WHAT THIS TASK INVOLVES:
Copy out all lines of the listing below that hold "Planning".

=== AVAILABLE RECORDS ===

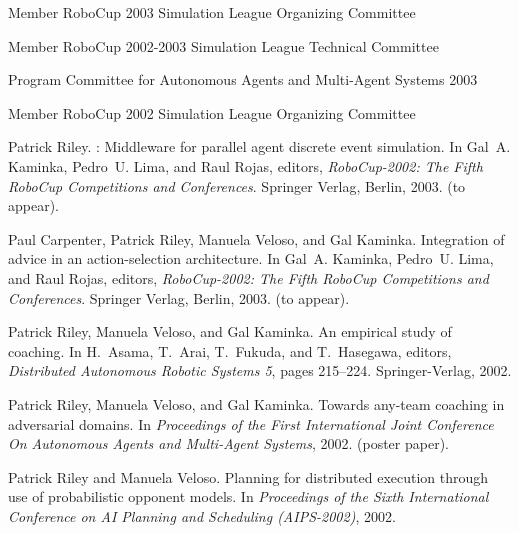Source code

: \documentclass[ComputerScience]{vita}
\begin{document}
\begin{vita}
  \begin{Professional Activities}
    \item Member RoboCup 2003 Simulation League Organizing Committee
    \item Member RoboCup 2002-2003 Simulation League Technical Committee
    \item Program Committee for Autonomous Agents and Multi-Agent
     Systems 2003
    \item Member RoboCup 2002 Simulation League Organizing Committee
  \end{Professional Activities}
  
  \begin{Publications}

   \item 
    Patrick Riley.
    : Middleware for parallel agent discrete event simulation.
    \newblock In Gal~A. Kaminka, Pedro~U. Lima, and Raul Rojas, editors, {\em
      {R}obo{C}up-2002: The Fifth {R}obo{C}up Competitions and Conferences}.
    Springer Verlag, Berlin, 2003.
    \newblock (to appear).

   \item 
    Paul Carpenter, Patrick Riley, Manuela Veloso, and Gal Kaminka.
    \newblock Integration of advice in an action-selection architecture.
    \newblock In Gal~A. Kaminka, Pedro~U. Lima, and Raul Rojas, editors, {\em
      {R}obo{C}up-2002: The Fifth {R}obo{C}up Competitions and Conferences}.
    Springer Verlag, Berlin, 2003.
    \newblock (to appear).

   \item 
    Patrick Riley, Manuela Veloso, and Gal Kaminka.
    \newblock An empirical study of coaching.
    \newblock In H.~Asama, T.~Arai, T.~Fukuda, and T.~Hasegawa, editors, {\em
      Distributed Autonomous Robotic Systems 5}, pages 215--224. Springer-Verlag,
    2002.

   \item
    Patrick Riley, Manuela Veloso, and Gal Kaminka.
    \newblock Towards any-team coaching in adversarial domains.
    \newblock In {\em Proceedings of the First International Joint Conference On
      Autonomous Agents and Multi-Agent Systems}, 2002.
    \newblock (poster paper).

   \item
    Patrick Riley and Manuela Veloso.
    \newblock Planning for distributed execution through use of probabilistic
    opponent models.
    \newblock In {\em Proceedings of the Sixth International Conference on AI
      Planning and Scheduling (AIPS-2002)}, 2002.


\end{Publications}
\end{vita}
\end{document}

===

EXERCISE SOLUTION:
    \newblock Planning for distributed execution through use of probabilistic
      Planning and Scheduling (AIPS-2002)}, 2002.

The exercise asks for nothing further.